* **What is needed**:
Your response should consist of one number, the count of lines below that contain "entrée".

=== Supplied material ===

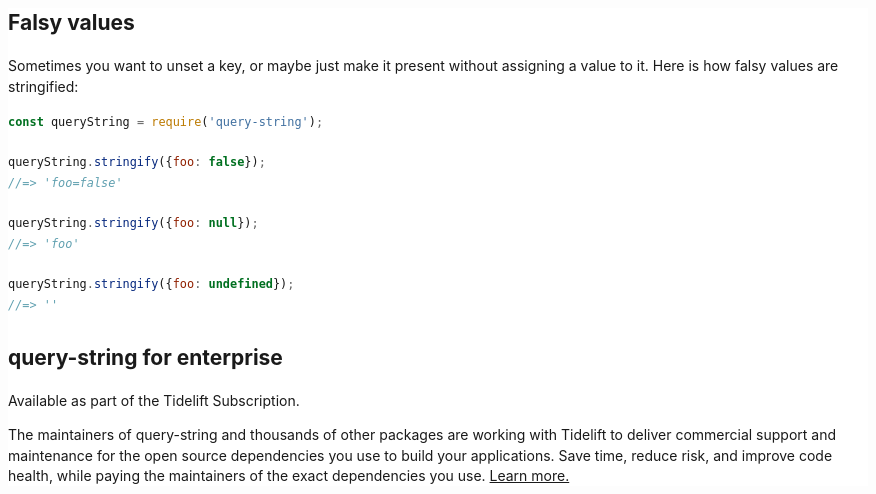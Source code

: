 ## Falsy values

Sometimes you want to unset a key, or maybe just make it present without assigning a value to it. Here is how falsy values are stringified:

```js
const queryString = require('query-string');

queryString.stringify({foo: false});
//=> 'foo=false'

queryString.stringify({foo: null});
//=> 'foo'

queryString.stringify({foo: undefined});
//=> ''
```

## query-string for enterprise

Available as part of the Tidelift Subscription.

The maintainers of query-string and thousands of other packages are working with Tidelift to deliver commercial support and maintenance for the open source dependencies you use to build your applications. Save time, reduce risk, and improve code health, while paying the maintainers of the exact dependencies you use. [Learn more.](https://tidelift.com/subscription/pkg/npm-query-string?utm_source=npm-query-string&utm_medium=referral&utm_campaign=enterprise&utm_term=repo)
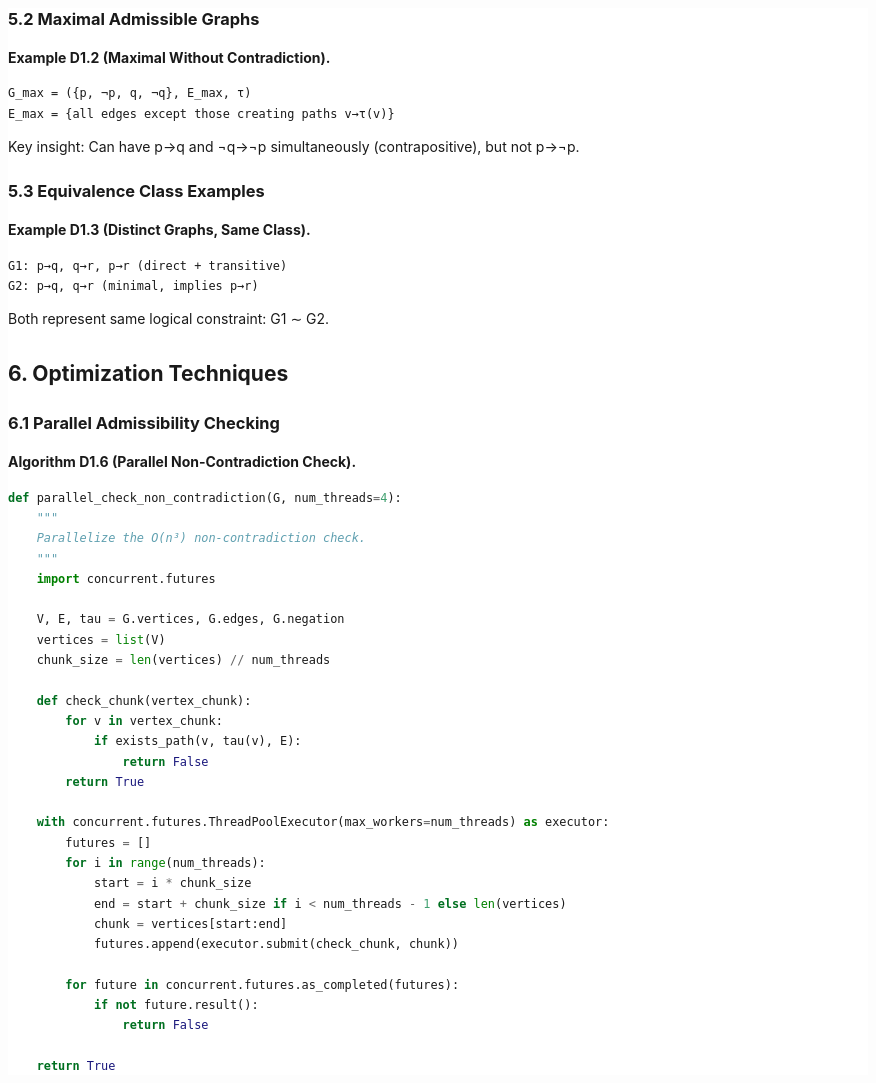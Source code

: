 ### 5.2 Maximal Admissible Graphs

**Example D1.2 (Maximal Without Contradiction).**
```
G_max = ({p, ¬p, q, ¬q}, E_max, τ)
E_max = {all edges except those creating paths v→τ(v)}
```

Key insight: Can have p→q and ¬q→¬p simultaneously (contrapositive), but not p→¬p.

### 5.3 Equivalence Class Examples

**Example D1.3 (Distinct Graphs, Same Class).**
```
G1: p→q, q→r, p→r (direct + transitive)
G2: p→q, q→r (minimal, implies p→r)
```
Both represent same logical constraint: G1 ∼ G2.

## 6. Optimization Techniques

### 6.1 Parallel Admissibility Checking

**Algorithm D1.6 (Parallel Non-Contradiction Check).**
```python
def parallel_check_non_contradiction(G, num_threads=4):
    """
    Parallelize the O(n³) non-contradiction check.
    """
    import concurrent.futures
    
    V, E, tau = G.vertices, G.edges, G.negation
    vertices = list(V)
    chunk_size = len(vertices) // num_threads
    
    def check_chunk(vertex_chunk):
        for v in vertex_chunk:
            if exists_path(v, tau(v), E):
                return False
        return True
    
    with concurrent.futures.ThreadPoolExecutor(max_workers=num_threads) as executor:
        futures = []
        for i in range(num_threads):
            start = i * chunk_size
            end = start + chunk_size if i < num_threads - 1 else len(vertices)
            chunk = vertices[start:end]
            futures.append(executor.submit(check_chunk, chunk))
        
        for future in concurrent.futures.as_completed(futures):
            if not future.result():
                return False
    
    return True
```
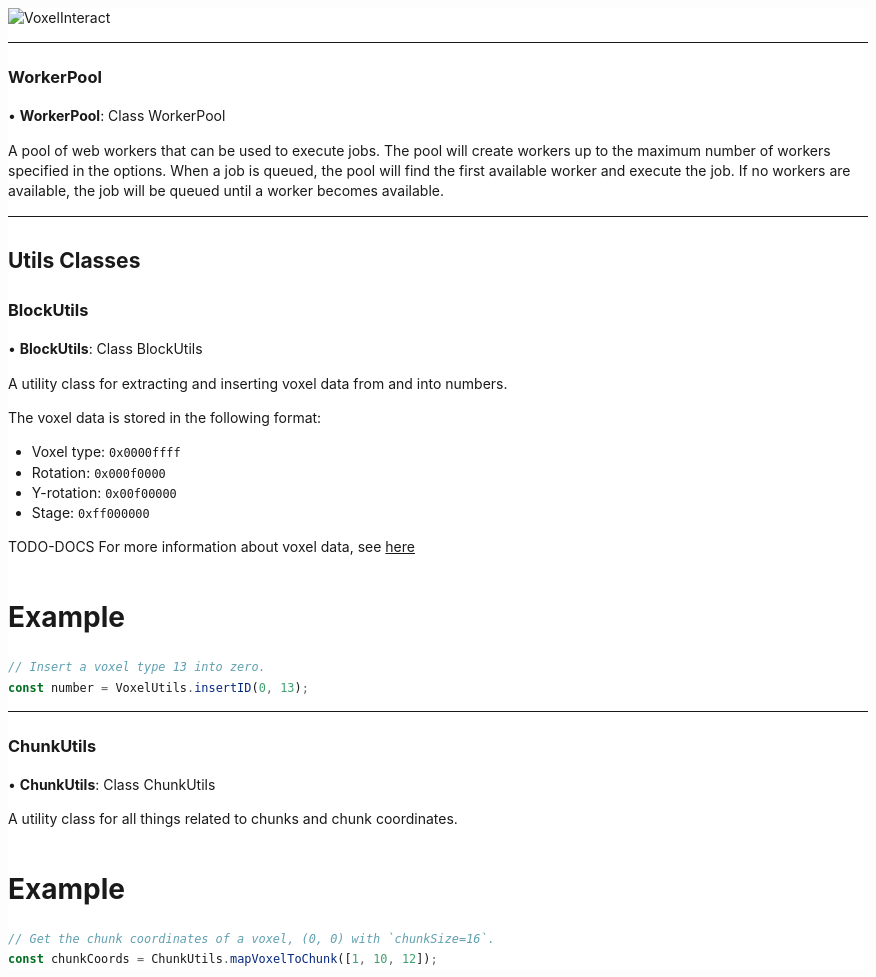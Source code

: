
 ```ts
```

![VoxelInteract](/img/docs/voxel-interact.png)

___

### WorkerPool

• **WorkerPool**: Class WorkerPool

A pool of web workers that can be used to execute jobs. The pool will create
workers up to the maximum number of workers specified in the options.
When a job is queued, the pool will find the first available worker and
execute the job. If no workers are available, the job will be queued until
a worker becomes available.

___

## Utils Classes

### BlockUtils

• **BlockUtils**: Class BlockUtils

A utility class for extracting and inserting voxel data from and into numbers.

The voxel data is stored in the following format:
- Voxel type: `0x0000ffff`
- Rotation: `0x000f0000`
- Y-rotation: `0x00f00000`
- Stage: `0xff000000`

TODO-DOCS
For more information about voxel data, see [here](/)

# Example
```ts
// Insert a voxel type 13 into zero.
const number = VoxelUtils.insertID(0, 13);
```

___

### ChunkUtils

• **ChunkUtils**: Class ChunkUtils

A utility class for all things related to chunks and chunk coordinates.

# Example
```ts
// Get the chunk coordinates of a voxel, (0, 0) with `chunkSize=16`.
const chunkCoords = ChunkUtils.mapVoxelToChunk([1, 10, 12]);
```

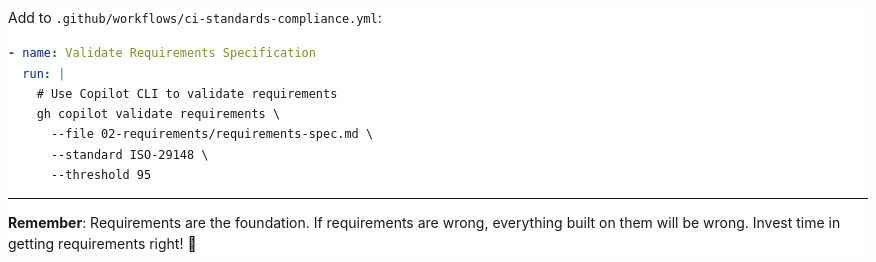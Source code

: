 Add to `.github/workflows/ci-standards-compliance.yml`:

```yaml
- name: Validate Requirements Specification
  run: |
    # Use Copilot CLI to validate requirements
    gh copilot validate requirements \
      --file 02-requirements/requirements-spec.md \
      --standard ISO-29148 \
      --threshold 95
```

---

**Remember**: Requirements are the foundation. If requirements are wrong, everything built on them will be wrong. Invest time in getting requirements right! 🎯
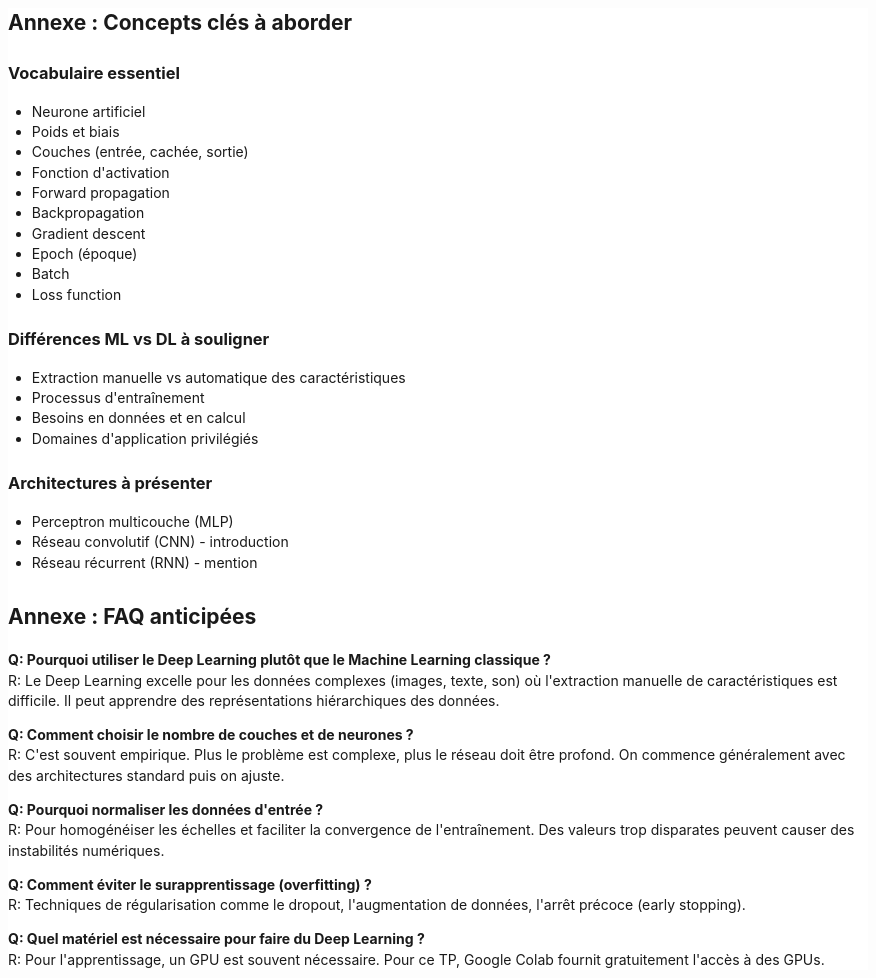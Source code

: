 
## Annexe : Concepts clés à aborder

### Vocabulaire essentiel
- Neurone artificiel
- Poids et biais
- Couches (entrée, cachée, sortie)
- Fonction d'activation
- Forward propagation
- Backpropagation
- Gradient descent
- Epoch (époque)
- Batch
- Loss function

### Différences ML vs DL à souligner
- Extraction manuelle vs automatique des caractéristiques
- Processus d'entraînement
- Besoins en données et en calcul
- Domaines d'application privilégiés

### Architectures à présenter
- Perceptron multicouche (MLP)
- Réseau convolutif (CNN) - introduction
- Réseau récurrent (RNN) - mention

## Annexe : FAQ anticipées

**Q: Pourquoi utiliser le Deep Learning plutôt que le Machine Learning classique ?**  
R: Le Deep Learning excelle pour les données complexes (images, texte, son) où l'extraction manuelle de caractéristiques est difficile. Il peut apprendre des représentations hiérarchiques des données.

**Q: Comment choisir le nombre de couches et de neurones ?**  
R: C'est souvent empirique. Plus le problème est complexe, plus le réseau doit être profond. On commence généralement avec des architectures standard puis on ajuste.

**Q: Pourquoi normaliser les données d'entrée ?**  
R: Pour homogénéiser les échelles et faciliter la convergence de l'entraînement. Des valeurs trop disparates peuvent causer des instabilités numériques.

**Q: Comment éviter le surapprentissage (overfitting) ?**  
R: Techniques de régularisation comme le dropout, l'augmentation de données, l'arrêt précoce (early stopping).

**Q: Quel matériel est nécessaire pour faire du Deep Learning ?**  
R: Pour l'apprentissage, un GPU est souvent nécessaire. Pour ce TP, Google Colab fournit gratuitement l'accès à des GPUs.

===

* **Exercise response**:
2